Hi Mick, Good site eh! hope you find your buddy,s


----------



## Enri (Jun 24, 2008)

Hi George,
I joined jebsens in Feb 77, and stayed until 85 or 6, (can't remember without checking my discharge books), before moving on to Buries Markes.
Furunes, Risnes, Saltnes, Sealnes, Rocknes Borgnes, Loftnes, Firmnes, are the ones I remember being on, (again without checking).
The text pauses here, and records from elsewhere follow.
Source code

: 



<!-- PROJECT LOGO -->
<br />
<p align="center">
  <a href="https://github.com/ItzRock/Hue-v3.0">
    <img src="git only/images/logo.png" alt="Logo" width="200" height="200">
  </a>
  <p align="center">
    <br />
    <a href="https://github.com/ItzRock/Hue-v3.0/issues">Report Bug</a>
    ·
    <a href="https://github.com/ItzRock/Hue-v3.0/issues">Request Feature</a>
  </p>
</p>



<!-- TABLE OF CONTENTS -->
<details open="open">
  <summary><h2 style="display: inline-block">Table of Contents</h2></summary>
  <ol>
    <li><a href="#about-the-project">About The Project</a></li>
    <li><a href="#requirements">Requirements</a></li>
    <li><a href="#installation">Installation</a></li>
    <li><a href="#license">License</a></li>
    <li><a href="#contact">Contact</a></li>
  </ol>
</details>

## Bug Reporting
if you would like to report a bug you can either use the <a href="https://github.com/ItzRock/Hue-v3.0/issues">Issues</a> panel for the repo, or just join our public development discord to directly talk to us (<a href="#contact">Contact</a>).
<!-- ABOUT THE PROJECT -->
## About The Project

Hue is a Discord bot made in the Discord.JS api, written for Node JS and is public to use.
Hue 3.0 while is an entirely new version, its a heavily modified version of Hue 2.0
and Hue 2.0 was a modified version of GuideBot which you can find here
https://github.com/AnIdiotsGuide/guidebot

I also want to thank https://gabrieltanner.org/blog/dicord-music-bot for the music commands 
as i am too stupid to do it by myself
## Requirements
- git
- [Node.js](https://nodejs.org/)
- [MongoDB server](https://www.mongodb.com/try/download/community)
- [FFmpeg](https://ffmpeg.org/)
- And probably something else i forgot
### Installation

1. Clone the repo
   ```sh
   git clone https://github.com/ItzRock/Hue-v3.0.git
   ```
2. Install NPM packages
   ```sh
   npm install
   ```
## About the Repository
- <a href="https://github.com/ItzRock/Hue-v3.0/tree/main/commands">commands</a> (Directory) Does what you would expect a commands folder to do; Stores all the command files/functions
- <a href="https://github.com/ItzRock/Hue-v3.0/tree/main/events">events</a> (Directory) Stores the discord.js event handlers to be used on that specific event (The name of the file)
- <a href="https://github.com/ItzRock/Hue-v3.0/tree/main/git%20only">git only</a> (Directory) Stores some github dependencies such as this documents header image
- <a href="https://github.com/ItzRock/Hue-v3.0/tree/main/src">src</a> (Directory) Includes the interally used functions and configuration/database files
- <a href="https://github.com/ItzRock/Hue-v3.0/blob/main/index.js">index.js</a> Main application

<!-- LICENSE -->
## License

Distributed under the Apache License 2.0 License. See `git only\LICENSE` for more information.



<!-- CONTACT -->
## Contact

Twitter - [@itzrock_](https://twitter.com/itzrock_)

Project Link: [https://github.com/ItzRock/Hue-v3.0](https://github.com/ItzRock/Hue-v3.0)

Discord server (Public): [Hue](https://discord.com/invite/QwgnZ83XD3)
Furunes the first and Firmnes the last, the others inbetween and some more than once.


----------



## clearway1 (Nov 11, 2009)

anybody from the tenax days old binsness and baynes 1970/71


----------



## John Adamson (Sep 7, 2005)

Yes, joined the Leknes in November 69 as 3rd Mate, first ship I had been on with bridge engin control. Joined the Baynes in June 71, on the Poland - Rouen coal run. 

John


----------



## clearway1 (Nov 11, 2009)

John Adamson said:


> Yes, joined the Leknes in November 69 as 3rd Mate, first ship I had been on with bridge engin control. Joined the Baynes in June 71, on the Poland - Rouen coal run.
> 
> John


hi john joined baynes in 1970 first trip april, and binsnes brand new from greenock on clyde 1970/71 both world wide trips cat/boy gp


----------